Il y a une dizaine de jours, le très versatile Moqtada Sadr avait annoncé donner sa chance au Premier ministre désigné Mohammed Allawi, retirant à la révolte populaire lancée en octobre son principal soutien politique et logistique.

Il a également appelé ses «casquettes bleues» à rouvrir écoles et administrations fermées par les militants de la désobéissance civile, s'attirant les critiques des manifestants qui jusque-là voyaient en ces combattants leur seule protection contre les factions armées pro-Iran, premiers défenseurs du gouvernement.
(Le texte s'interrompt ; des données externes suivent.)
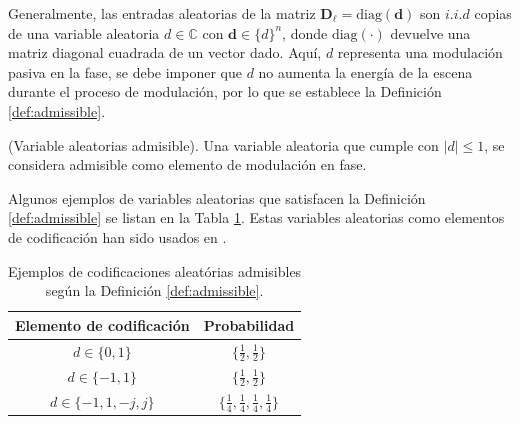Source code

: Generalmente, las entradas aleatorias de la matriz  $\mathbf{D}_{\ell} = \mathrm{diag}(\mathbf{d})$ son $i.i.d$ copias de una variable aleatoria $d \in \mathbb{C}$ con $\mathbf{d} \in \{d\}^{n}$, donde $\mathrm{diag}(\cdot)$ devuelve una matriz diagonal cuadrada de un vector dado. Aquí, $d$ representa una modulación pasiva en la fase, se debe imponer que $d$ no aumenta la energía de la escena durante el proceso de modulación, por lo que se establece la Definición \ref{def:admissible}.

\begin{definition}{(Variable aleatorias admisible). } 
    Una variable aleatoria que cumple con $|d|\leq 1$, se considera admisible como elemento de modulación en fase.\label{def:admissible}
\end{definition}


Algunos ejemplos de variables aleatorias que satisfacen la Definición \ref{def:admissible} se listan en la Tabla \ref{tab:admi_examples}. Estas variables aleatorias como elementos de codificación han sido usados en .

\begin{table}[!h]
\centering
\begin{tabular}{|c|c|}
\hline
\textbf{Elemento de codificación} & \textbf{Probabilidad}                     \\ \hline
$d \in \{0, 1\}$         & $\{ \frac{1}{2},  \frac{1}{2}\}$ \\ \hline
$d \in \{-1, 1\}$        & $\{ \frac{1}{2},  \frac{1}{2}\}$ \\ \hline
$d \in \{-1, 1, -j,  j\}$ & $\{ \frac{1}{4},  \frac{1}{4}, \frac{1}{4},  \frac{1}{4}\}$ \\ \hline
\end{tabular}
\caption{Ejemplos de codificaciones aleatórias admisibles según la Definición \ref{def:admissible}.}
\label{tab:admi_examples}
\end{table}



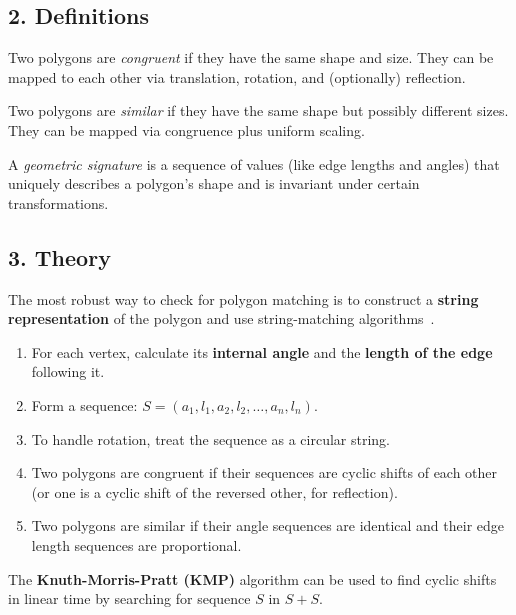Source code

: \subsection{2. Definitions}
\begin{definition}
\label{def:pm_congruence}
Two polygons are \emph{congruent} if they have the same shape and size. They can be mapped to each other via translation, rotation, and (optionally) reflection.
\end{definition}

\begin{definition}
\label{def:pm_similarity}
Two polygons are \emph{similar} if they have the same shape but possibly different sizes. They can be mapped via congruence plus uniform scaling.
\end{definition}

\begin{definition}
\label{def:pm_signature}
A \emph{geometric signature} is a sequence of values (like edge lengths and angles) that uniquely describes a polygon's shape and is invariant under certain transformations.
\end{definition}

\subsection{3. Theory}
The most robust way to check for polygon matching is to construct a \textbf{string representation} of the polygon and use string-matching algorithms~\cite{arkin1991}.
\begin{enumerate}
    \item For each vertex, calculate its \textbf{internal angle} and the \textbf{length of the edge} following it.
    \item Form a sequence: $S = (a_1, l_1, a_2, l_2, \dots, a_n, l_n)$.
    \item To handle rotation, treat the sequence as a circular string.
    \item Two polygons are congruent if their sequences are cyclic shifts of each other (or one is a cyclic shift of the reversed other, for reflection).
    \item Two polygons are similar if their angle sequences are identical and their edge length sequences are proportional.
\end{enumerate}

The \textbf{Knuth-Morris-Pratt (KMP)} algorithm can be used to find cyclic shifts in linear time by searching for sequence $S$ in $S+S$.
Il a aussi suscité l'ire du grand ayatollah Ali Sistani, figure tutélaire de la politique en Irak, qui a martelé que seules les forces de sécurité étaient habilitées à cette tâche et non les factions armées, qui sont légion dans le pays.

Depuis, le mouvement sadriste --qui tient le premier bloc au Parlement-- a nuancé son soutien à M. Allawi, semblant vouloir donner des gages aux manifestants antipouvoir toujours dans la rue malgré près de 550 morts et 30'000 blessés depuis le 1er octobre.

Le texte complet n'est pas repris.